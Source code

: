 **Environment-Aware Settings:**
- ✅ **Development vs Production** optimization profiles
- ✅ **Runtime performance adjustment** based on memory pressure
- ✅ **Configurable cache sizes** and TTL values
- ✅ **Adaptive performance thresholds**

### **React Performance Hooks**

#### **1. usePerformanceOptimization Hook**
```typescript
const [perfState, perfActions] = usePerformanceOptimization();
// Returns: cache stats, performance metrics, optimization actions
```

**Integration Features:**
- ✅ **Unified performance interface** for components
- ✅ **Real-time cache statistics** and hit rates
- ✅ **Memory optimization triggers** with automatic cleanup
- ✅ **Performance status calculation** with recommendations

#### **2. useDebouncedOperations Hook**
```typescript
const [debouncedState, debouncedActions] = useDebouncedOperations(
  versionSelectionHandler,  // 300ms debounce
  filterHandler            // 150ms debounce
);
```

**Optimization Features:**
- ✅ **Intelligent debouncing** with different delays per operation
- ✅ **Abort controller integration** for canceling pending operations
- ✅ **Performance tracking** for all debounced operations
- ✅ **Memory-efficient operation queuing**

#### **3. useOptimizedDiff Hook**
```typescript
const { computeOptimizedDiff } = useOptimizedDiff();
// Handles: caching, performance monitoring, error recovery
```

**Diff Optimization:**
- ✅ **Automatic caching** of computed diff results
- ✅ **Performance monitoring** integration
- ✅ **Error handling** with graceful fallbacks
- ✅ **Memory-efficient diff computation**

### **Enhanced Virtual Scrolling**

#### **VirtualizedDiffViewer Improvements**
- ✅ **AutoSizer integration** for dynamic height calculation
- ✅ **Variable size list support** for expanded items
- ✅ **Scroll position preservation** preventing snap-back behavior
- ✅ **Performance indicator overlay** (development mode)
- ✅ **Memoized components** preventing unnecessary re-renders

::::::::

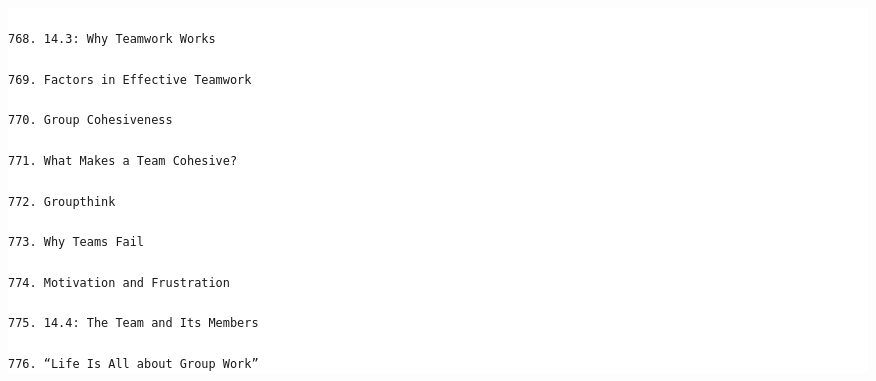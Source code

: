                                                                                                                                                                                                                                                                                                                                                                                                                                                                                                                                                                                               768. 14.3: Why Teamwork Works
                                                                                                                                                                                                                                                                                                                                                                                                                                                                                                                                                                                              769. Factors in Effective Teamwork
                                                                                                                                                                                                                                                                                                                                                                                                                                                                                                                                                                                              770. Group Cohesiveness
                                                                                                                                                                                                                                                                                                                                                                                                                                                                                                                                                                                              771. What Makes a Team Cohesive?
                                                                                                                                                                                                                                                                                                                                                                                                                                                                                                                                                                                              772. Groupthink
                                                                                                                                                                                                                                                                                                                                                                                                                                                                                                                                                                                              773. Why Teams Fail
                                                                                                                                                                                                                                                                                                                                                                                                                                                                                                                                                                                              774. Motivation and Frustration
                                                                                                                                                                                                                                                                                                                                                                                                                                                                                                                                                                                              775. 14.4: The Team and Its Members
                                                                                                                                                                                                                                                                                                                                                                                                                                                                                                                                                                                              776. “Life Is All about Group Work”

::::::::

* **WHAT THE EXERCISE ASKS**
Would you quote everything above from the line containing "- ✅ **Scroll" down to the line containing "- ✅ **Memoized"? Include both of those lines and nothing else.

* **TASK RESULT**
- ✅ **Scroll position preservation** preventing snap-back behavior
- ✅ **Performance indicator overlay** (development mode)
- ✅ **Memoized components** preventing unnecessary re-renders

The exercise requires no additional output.